Y la abogada envió una advertencia muy directa: “Si la Ciudad no puede cumplir con esta orden y mostrar mejoras inmediatas en la seguridad de la cárcel, estaremos de regreso en la corte tan a menudo como sea necesario para responsabilizar a la Administración de Blasio. Continuaremos utilizando todas las herramientas que tenemos para proteger a nuestros clientes”.

La crisis que se vive en Rikers Island volvió a convertirse en el centro del debate sobre la reforma judicial a mediados de este mes, luego que una docena de legisladores estatales visitó la prisión y catalogó las condiciones de ‘infernales e inhumanas’, lo que provocó una gran presión sobre el Alcalde para que resuelva la situación.

En principio, el primer paso que dio De Blasio fue presentar una demanda contra el sindicato que representa a los oficiales de correccionales por ‘incitar’ y permitir que muchos empleados estén ‘abusando’ de los días de enfermedad y falten a sus trabajos, algo que, según el Alcalde, está afectando el funcionamiento de la prisión.

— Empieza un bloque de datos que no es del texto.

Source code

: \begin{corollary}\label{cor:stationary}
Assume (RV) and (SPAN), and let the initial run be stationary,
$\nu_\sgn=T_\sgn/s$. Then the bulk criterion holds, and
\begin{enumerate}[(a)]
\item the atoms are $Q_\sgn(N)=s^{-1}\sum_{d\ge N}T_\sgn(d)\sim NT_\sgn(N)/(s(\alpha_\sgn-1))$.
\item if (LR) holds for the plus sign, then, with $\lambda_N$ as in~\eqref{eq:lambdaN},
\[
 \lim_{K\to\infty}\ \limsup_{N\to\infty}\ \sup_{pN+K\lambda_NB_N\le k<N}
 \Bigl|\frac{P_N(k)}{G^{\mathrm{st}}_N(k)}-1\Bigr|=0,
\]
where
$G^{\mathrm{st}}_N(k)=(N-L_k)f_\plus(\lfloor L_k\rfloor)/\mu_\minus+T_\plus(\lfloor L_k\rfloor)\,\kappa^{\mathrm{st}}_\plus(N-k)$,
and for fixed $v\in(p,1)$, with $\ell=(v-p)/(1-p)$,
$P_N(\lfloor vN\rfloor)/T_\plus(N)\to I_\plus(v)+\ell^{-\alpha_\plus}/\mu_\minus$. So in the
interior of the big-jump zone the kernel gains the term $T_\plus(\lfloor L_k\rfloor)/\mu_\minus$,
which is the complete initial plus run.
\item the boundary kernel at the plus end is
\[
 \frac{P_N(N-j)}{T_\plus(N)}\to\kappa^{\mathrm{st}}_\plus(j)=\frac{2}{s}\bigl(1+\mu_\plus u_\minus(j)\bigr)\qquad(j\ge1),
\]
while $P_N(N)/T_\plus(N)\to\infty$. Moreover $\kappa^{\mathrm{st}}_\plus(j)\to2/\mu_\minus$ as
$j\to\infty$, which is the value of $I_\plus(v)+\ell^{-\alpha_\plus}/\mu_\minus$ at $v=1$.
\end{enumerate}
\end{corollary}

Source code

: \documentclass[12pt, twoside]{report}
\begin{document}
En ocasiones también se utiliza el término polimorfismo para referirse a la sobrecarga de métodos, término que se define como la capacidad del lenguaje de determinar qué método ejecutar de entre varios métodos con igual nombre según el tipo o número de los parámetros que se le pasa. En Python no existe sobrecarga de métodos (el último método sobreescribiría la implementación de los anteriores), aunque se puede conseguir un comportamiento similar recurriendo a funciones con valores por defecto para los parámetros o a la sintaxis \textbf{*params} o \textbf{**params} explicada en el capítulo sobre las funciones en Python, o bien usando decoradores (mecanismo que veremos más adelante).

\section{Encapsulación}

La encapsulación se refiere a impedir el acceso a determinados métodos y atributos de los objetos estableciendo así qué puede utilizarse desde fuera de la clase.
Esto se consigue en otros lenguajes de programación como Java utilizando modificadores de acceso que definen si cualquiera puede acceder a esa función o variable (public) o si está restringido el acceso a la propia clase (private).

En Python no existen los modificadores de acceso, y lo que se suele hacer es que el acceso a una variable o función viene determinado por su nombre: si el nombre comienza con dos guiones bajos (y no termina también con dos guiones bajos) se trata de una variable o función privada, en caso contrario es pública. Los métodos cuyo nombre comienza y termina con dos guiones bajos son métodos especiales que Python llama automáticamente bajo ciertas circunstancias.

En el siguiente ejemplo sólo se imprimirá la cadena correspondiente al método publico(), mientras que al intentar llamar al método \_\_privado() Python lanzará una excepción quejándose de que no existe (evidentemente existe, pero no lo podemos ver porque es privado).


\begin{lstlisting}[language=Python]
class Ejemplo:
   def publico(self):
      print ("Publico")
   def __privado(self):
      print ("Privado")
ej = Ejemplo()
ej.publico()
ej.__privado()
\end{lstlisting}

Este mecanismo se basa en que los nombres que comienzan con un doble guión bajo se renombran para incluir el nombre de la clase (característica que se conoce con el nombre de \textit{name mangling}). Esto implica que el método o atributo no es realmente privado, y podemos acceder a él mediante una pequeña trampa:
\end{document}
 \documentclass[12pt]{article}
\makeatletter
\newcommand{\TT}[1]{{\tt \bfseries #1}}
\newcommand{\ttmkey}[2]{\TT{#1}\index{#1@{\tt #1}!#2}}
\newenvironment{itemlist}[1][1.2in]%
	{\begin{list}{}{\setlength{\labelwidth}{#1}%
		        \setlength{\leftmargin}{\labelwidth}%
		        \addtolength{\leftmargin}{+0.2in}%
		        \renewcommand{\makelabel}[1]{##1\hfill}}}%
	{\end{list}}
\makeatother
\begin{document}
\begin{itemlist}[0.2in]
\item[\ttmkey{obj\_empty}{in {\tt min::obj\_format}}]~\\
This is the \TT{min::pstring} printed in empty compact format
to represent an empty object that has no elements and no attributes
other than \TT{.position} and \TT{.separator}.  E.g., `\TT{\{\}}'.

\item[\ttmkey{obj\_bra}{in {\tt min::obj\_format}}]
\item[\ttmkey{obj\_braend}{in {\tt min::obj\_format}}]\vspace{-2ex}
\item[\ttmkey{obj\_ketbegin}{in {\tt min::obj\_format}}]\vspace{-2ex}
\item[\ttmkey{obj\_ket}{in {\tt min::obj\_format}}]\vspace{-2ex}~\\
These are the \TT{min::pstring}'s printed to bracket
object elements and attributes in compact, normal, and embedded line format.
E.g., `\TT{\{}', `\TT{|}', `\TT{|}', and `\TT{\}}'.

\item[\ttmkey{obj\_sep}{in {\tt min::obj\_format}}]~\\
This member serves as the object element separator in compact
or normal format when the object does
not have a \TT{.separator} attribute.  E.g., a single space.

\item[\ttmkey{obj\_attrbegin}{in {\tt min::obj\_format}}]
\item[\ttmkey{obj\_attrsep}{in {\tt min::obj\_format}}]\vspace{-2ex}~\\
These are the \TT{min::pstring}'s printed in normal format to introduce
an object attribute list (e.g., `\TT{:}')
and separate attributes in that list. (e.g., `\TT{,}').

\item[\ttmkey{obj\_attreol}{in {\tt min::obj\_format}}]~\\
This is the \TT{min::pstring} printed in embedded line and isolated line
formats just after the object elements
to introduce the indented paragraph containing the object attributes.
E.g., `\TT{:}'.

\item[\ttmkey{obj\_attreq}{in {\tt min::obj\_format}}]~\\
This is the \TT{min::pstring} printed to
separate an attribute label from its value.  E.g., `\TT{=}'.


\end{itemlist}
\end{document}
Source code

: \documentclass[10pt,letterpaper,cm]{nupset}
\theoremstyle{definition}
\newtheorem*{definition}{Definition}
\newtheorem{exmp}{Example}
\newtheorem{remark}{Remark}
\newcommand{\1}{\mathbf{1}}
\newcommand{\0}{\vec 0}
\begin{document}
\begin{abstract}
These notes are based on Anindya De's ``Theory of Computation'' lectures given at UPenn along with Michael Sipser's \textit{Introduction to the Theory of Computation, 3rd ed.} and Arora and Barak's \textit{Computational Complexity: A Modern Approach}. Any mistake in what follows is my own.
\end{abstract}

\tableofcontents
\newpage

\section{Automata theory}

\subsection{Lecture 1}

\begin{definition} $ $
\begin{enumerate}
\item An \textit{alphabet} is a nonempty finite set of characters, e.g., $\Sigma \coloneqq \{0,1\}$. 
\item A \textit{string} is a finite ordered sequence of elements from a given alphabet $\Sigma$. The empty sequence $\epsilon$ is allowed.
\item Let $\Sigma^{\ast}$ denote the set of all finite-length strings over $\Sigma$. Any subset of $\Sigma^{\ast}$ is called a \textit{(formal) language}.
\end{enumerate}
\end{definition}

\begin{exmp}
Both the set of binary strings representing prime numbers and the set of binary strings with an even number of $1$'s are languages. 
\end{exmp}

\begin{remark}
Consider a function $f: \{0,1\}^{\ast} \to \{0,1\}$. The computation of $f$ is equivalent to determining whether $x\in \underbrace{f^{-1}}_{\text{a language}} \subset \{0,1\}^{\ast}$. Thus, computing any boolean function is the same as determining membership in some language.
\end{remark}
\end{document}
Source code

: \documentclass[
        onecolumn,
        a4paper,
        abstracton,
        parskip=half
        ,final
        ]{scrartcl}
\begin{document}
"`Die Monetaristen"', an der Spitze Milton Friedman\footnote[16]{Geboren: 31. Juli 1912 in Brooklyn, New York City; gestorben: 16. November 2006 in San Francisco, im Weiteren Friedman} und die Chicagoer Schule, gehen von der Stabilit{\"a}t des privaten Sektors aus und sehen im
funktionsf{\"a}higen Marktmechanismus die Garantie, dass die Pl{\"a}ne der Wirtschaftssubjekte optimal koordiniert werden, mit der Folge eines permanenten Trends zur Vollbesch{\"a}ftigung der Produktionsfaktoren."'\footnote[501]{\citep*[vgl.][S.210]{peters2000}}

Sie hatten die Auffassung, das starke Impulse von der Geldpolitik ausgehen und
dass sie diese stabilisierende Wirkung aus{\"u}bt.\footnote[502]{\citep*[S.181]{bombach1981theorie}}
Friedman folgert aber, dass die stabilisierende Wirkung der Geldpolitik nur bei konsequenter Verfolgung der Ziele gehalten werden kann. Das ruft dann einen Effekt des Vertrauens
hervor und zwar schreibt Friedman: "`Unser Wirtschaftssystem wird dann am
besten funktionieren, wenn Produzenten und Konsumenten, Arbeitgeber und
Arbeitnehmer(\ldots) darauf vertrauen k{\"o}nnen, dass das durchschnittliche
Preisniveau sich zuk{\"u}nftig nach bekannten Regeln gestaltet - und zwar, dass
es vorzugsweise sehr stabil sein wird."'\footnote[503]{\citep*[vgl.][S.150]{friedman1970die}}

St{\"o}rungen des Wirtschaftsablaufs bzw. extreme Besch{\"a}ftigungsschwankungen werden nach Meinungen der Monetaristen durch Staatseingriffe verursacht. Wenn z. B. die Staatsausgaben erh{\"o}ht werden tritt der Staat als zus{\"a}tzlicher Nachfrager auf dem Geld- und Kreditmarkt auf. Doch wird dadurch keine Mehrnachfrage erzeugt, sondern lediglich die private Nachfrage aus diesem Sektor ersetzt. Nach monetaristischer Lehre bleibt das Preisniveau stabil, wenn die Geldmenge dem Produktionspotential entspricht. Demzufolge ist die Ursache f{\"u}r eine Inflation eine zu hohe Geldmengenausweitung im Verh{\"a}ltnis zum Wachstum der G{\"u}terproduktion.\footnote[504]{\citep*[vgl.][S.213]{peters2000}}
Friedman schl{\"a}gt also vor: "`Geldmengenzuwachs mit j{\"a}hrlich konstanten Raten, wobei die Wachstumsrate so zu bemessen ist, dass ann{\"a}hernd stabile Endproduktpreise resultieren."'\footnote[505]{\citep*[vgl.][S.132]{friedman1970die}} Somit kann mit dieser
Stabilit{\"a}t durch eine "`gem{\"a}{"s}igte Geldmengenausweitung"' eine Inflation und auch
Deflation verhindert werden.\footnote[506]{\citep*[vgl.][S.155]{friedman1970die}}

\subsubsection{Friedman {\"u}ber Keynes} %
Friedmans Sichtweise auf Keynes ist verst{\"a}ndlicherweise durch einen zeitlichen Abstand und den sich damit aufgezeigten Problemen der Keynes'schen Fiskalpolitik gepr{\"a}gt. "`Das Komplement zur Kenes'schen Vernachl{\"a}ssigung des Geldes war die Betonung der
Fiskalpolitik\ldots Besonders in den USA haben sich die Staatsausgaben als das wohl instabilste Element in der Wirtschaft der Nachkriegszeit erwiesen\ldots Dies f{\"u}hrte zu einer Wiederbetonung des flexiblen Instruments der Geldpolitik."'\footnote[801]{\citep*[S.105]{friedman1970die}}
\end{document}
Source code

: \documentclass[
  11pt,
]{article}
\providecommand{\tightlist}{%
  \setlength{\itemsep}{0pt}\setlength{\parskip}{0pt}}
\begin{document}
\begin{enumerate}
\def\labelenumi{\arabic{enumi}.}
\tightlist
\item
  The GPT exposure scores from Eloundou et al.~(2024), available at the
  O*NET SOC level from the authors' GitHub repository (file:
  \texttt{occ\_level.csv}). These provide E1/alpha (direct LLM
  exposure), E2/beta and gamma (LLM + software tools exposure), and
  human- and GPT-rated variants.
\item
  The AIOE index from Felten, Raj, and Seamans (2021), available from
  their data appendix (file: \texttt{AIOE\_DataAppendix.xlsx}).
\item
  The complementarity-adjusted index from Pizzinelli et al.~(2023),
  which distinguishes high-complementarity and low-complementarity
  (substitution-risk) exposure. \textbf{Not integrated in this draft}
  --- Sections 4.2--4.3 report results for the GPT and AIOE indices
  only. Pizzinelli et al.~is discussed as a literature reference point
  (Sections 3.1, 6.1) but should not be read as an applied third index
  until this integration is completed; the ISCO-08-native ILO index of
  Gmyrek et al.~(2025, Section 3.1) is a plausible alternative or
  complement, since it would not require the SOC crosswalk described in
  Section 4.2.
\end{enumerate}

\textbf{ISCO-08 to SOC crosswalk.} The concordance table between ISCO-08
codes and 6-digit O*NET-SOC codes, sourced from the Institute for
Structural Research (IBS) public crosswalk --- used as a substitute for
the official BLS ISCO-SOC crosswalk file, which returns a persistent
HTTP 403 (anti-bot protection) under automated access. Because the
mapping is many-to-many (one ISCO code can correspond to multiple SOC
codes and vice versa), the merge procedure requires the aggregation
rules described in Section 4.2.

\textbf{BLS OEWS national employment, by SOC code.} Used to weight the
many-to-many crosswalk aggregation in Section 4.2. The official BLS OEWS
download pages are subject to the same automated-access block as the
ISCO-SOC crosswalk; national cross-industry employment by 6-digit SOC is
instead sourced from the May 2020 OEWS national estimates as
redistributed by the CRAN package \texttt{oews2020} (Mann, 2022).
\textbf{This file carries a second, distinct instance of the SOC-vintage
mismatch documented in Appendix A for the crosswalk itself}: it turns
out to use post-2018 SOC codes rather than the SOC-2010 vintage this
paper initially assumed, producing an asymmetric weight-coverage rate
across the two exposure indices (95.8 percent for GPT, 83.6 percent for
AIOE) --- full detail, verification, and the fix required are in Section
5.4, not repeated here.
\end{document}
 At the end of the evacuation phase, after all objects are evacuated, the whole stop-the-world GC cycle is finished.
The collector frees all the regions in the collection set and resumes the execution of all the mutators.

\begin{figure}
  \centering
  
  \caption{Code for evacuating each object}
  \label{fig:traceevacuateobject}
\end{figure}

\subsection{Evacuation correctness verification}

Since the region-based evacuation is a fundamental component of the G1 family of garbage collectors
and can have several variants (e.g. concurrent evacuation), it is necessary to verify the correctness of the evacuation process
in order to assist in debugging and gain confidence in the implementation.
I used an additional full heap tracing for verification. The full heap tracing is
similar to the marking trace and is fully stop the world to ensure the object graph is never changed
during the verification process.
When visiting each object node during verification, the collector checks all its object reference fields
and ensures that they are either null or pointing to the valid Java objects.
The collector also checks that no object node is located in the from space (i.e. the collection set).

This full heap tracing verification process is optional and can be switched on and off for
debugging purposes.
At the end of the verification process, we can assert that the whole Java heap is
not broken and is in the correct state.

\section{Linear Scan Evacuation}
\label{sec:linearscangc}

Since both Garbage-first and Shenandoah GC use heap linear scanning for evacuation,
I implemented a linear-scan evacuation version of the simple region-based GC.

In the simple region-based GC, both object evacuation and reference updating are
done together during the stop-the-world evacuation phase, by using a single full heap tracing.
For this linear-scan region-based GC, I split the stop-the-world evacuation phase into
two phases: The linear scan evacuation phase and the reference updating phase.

Pero luego de varios días la Ciudad retiró la demanda, y el pasado lunes el Alcalde realizó una visita sorpresa a Riker sin compañía de la prensa, y en la cual no se reunió ni con presos ni con los guardias.

Los activistas y familiares de los presos llevan semanas denunciando hacinamiento, suicidios de presos y una notoria falta de personal que ha provocado una desaceleración en el funcionamiento general de la cárcel, incluyendo retrasos en la atención de las necesidades básicas de los internos como la entrega alimentos, agua y servicios médicos, además del aumento del número de episodios violentos.

Ante esta crisis, la semana pasada The Legal Aid Society envió una carta a la jueza Taylor Swain, del Tribunal Federal para el Distrito Sur de Nueva York, solicitando una “conferencia judicial de emergencia para proteger a las personas de los daños extraordinario que enfrentan ante el colapso de las operaciones básicas en las cárceles de la Ciudad”.

Y sobre la decisión de la corte de este jueves, la abogado Luongo agregó que esa orden “no debe suplantar la necesidad de reducir la población en las cárceles locales, y nuevamente hacemos un llamado a la gobernadora Hochul, al alcalde De Blasio y los fiscales de distrito para que prioricen ese esfuerzo”.

La orden de la jueza requiere que la Ciudad, entre otras cosas:

  • establezca un límite obligatorio de 24 horas en el tiempo que las personas pueden permanecer en las instalaciones de admisión, para abordar el problema de acumulación de personas en condiciones inhumanas, y exigir que la Ciudad haga un seguimiento e informe al tribunal sobre cuánto tiempo permanecen las personas en el área de admisión.
  • se asegure de que el personal siga estrictos protocolos de prevención del suicidio.
  • le informe a la corte sobre un plan de seguridad provisional inmediato que aborde las graves deficiencias en las prácticas básicas de seguridad en el Departamento de Correccionales (DOC), como el abandono de sus puestos por parte del personal, no cerrar las puertas con llave y no supervisar a las personas bajo custodia.
  • lanzar un proceso para permitir la contratación de líderes de instalaciones carcelarias fuera de los rangos del DOC, de modo que la contratación no se limite al personal actual del DOC.
  • Además, la orden establece un cronograma para informar al tribunal sobre la implementación de estos pasos, incluido un proceso para nombrar un jefe de seguridad externo para las cárceles.